Thursday, July 26, 2007

The Cosmic Sacrifice


OUTLINING AN “ART RETREAT”

In 1978 a meeting was held in the Jesuit College of Shembaganur in the hills above Madurai, where a number of Jesuits concerned with spiritual direction, came together to reflect on ways in which Indian Jesuits could relate the Spiritual Exercises of Ignatius of Loyola, with Eastern techniques of meditation. I was invited to attend this conference as an artist interested in the relation of the imagination to meditation. In fact, the reflections that I shared in during this meeting very much influenced me when I started to think about an “Art Ashram” in the early eighties. At that time Fr. Tony Coelho sj, who became the Tertian Master, stationed in Bangalore, was also working on the establishing of a center for inter religious dialogue in Bangalore, to be called “Ashirvad” or the place of Blessings. I was asked to design the chapel for this center. This led to my organizing at this center my first “art retreat” in 1984, which focused on the function of art in the creation of conditions leading to Peace. Later this was to lead to the publishing of a small booklet that Jane and I worked on, entitled “Symbols of Peace”, published under the auspices of the Peace Centre which had been set up by the National Christian Council in Nagpur.

Through the eighties I worked with Fr. Tony Coelho, and other Jesuit friends, trying to develop this idea of an “Art Retreat”. It seemed to me that this would be something that should form the basis for an “art ashram”. Art here is not just a matter of making art objects, but is an inner imaginative search or “Sadhana”. It was at this time that I was also exploring Tribal myths and symbols, as I had become involved in the efforts of those concerned with a Tribal or Adivasi Theology, which could be linked to an Indian understanding of a Creation Theology. This it was being felt would add another dimension to the Liberation Theology underlying a theological reflection on the Dalit issue.

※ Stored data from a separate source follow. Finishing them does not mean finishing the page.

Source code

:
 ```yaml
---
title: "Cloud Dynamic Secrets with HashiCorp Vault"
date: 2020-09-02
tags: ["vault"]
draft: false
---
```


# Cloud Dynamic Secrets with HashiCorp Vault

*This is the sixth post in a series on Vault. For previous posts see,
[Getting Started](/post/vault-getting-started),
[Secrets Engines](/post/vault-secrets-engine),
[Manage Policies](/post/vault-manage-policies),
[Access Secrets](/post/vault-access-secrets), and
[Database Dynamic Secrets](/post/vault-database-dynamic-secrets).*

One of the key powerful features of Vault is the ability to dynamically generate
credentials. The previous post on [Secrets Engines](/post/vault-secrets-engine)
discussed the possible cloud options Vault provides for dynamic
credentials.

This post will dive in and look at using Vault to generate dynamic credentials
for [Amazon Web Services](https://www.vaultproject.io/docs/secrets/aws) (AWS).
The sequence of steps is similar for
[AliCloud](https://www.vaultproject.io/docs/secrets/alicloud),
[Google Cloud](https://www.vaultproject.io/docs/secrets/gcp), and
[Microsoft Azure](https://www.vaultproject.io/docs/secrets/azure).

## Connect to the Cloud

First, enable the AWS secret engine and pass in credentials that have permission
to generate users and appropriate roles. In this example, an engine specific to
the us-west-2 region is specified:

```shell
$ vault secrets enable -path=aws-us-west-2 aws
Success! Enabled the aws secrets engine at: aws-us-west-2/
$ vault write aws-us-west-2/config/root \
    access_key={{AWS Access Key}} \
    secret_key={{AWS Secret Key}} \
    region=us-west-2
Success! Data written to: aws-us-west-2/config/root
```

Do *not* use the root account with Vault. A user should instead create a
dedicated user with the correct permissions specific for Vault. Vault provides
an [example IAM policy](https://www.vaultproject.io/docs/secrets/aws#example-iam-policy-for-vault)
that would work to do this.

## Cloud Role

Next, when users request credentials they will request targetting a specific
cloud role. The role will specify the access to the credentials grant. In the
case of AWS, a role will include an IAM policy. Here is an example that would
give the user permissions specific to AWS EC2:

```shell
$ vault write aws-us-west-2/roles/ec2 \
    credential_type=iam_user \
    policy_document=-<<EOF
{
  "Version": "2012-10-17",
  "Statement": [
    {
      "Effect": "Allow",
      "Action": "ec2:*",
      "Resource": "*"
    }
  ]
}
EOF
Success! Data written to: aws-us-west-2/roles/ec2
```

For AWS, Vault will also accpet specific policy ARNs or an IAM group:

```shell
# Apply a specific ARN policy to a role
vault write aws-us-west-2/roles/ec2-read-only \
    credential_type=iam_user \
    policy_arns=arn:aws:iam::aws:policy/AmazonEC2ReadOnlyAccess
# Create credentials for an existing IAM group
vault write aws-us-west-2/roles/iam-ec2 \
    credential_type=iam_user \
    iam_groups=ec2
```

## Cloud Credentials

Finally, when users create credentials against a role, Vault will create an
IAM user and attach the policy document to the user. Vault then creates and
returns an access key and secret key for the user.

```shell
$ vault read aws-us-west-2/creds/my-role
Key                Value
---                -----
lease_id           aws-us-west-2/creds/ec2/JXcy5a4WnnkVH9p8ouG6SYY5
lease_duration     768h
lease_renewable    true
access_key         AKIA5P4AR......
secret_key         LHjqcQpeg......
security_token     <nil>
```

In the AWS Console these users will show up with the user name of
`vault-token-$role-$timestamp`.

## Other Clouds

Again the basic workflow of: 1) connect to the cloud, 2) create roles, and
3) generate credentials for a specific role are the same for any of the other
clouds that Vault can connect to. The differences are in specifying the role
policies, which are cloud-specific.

In the late eighties I worked on a series of paintings based on a tribal myth called the Lohar Kahani, or the story of the Iron Smelters. I had come across this myth when I visited the tribal state of Chotanagpur in 1987, and discussed the way that Fr. Van Exen sj had used this myth in his efforts to provide a basis for Tribal theology among the Christians of that tribal belt extending from the State of Bihar, to Orissa, which was also the region where the Lord Buddha had his kingdom, and wandered as a teacher of Wisdom. The series of paintings which I made on the Lohar Kahani, was used by the World Council of Churches during the gathering on Justice Peace and the Integrity of Creation which was held in Basel in 1989. It was in that year that I also was invited by Missio in Munich to conduct an art retreat in Bavaria. Subsequently for the next ten years I spent a great deal of my time and energy thinking about ways in which such an art retreat could be organized.

One of the basic concepts underlying the “art retreat” was the concept of the “Interior Landscape” which has played a very significant role in the art of the Far East. I had been introduced to this concept through my reading of a small collection of poems translated by A.K.Ramanujan of the “Sangam Poets” of South India, which he introduced with an essay on the “Interior Landscape”. This concept of the Interior Landscape, going back to Buddhist poetic traditions (as found developed, for example in the early Tamil Alwars) was later to evolve into the highly complex philosophical traditions of the Sri Vaishnavites, as has been carefully documented by the scholar Friedhelm Hardy in his famous work of Viraha-Bhakti.. But once again, it is beyond the scope of these notes to go into these sources of Indian metaphysical poetry.